Soon after 8 a.m., with Pascarelli’s firm but kind direction, the play became purposeful. This was a BOKS morning – short for Build Our Kid’s Success – a 12-week, before-school program that engages children in directed physical activity for up to 45 minutes two to three days a week. Sessions are led by teachers trained by BOKS, a Boston-based nonprofit, and by parent volunteers.
 
As schools devote more time to academics to better prepare students for standardized tests, and with budget cuts limiting resources, children are spending less time in the gym and on the playground. Organizations including BOKS and the nonprofit Playworks, both sponsored by Blue Cross Blue Shield of Massachusetts, are filling the activity gap. 
 
And their focus is more on the brain than the body.   
 
“There is so much evidence on the profound impact that exercise has on our kids,” said Kathleen Tullie, founder of BOKS. “We know they do better academically, physically and socially, so why wouldn’t every school day start with play and physical activity?” 
 
The BOKS program focuses on running and the development of an athletic skill each week.
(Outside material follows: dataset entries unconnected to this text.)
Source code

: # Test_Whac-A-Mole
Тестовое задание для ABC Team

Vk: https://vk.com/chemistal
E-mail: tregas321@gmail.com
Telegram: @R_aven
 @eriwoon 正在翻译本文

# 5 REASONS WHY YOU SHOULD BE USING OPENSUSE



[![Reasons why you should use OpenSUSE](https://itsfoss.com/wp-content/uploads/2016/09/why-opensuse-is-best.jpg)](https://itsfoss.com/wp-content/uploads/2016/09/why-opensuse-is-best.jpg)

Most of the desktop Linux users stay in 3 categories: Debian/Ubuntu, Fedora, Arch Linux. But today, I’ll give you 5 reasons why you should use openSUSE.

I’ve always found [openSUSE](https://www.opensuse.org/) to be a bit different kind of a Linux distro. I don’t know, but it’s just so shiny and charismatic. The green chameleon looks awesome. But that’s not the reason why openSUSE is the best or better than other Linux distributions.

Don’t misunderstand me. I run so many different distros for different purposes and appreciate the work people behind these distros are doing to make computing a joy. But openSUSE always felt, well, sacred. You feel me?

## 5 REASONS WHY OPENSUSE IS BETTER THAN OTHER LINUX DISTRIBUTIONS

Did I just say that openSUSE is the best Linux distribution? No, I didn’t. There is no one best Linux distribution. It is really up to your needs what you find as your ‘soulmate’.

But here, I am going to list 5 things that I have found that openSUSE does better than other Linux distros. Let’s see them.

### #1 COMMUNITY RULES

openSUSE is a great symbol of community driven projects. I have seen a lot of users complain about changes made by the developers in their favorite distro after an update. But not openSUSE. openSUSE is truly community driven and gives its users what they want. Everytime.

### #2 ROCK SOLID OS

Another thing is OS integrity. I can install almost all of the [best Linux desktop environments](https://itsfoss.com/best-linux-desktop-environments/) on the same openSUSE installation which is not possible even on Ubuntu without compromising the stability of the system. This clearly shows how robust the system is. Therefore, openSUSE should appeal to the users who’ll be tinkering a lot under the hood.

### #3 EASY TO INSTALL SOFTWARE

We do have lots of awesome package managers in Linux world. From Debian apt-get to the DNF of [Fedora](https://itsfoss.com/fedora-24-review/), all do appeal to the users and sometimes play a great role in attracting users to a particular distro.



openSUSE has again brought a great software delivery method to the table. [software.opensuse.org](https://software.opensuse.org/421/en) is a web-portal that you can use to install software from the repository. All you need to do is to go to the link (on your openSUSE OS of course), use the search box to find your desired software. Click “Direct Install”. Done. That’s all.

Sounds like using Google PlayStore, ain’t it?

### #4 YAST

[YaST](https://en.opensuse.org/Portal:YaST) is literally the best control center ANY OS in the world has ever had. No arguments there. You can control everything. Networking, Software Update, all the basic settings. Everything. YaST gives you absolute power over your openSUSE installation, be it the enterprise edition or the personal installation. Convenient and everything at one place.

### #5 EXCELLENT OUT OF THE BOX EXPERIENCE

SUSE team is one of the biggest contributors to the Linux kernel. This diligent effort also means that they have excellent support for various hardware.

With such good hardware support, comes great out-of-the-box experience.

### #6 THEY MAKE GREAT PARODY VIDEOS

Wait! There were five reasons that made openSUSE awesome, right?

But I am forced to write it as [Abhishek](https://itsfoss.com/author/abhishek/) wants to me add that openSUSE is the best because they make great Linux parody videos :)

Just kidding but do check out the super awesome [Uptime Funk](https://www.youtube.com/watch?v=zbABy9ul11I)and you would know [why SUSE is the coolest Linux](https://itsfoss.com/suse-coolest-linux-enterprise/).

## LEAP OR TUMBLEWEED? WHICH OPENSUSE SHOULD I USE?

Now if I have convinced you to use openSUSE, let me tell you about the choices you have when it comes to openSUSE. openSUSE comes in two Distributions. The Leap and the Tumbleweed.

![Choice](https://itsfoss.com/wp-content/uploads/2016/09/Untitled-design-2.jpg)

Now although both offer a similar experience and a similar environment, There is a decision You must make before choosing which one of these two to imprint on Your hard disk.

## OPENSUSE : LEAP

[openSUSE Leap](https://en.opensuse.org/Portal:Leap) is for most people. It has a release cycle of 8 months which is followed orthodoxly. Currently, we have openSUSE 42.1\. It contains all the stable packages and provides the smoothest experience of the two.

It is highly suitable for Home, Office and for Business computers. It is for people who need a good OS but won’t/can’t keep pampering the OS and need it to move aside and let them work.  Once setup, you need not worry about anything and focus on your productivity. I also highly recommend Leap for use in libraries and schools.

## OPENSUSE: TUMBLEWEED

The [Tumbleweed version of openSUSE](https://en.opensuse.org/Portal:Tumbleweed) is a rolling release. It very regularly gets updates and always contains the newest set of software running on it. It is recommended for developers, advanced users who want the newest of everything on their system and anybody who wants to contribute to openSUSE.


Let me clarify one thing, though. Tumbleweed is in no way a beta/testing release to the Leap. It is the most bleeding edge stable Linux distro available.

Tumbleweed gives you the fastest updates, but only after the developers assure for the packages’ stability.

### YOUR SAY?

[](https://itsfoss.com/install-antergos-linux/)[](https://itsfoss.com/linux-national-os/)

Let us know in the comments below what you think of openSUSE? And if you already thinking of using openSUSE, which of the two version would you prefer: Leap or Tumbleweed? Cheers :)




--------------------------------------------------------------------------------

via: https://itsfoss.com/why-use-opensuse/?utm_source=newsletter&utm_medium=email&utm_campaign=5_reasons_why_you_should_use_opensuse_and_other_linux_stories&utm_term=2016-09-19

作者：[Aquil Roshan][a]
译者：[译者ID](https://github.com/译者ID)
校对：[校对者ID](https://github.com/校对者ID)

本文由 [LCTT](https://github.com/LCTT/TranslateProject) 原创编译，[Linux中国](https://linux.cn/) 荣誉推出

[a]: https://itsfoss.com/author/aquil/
In one recent session, students worked in pairs doing a set of sit-ups, then got up and ran around the gym before returning to do more sit-ups. Later, they did a sit-up relay – passing a series of objects, like a ball, along a row of students and then back using only their feet. Not only were the kids exercising their core, they were increasing their heart rate to the level of moderate-to-vigorous exercise.
 
That exercise, experts say, prepares kids to learn more effectively.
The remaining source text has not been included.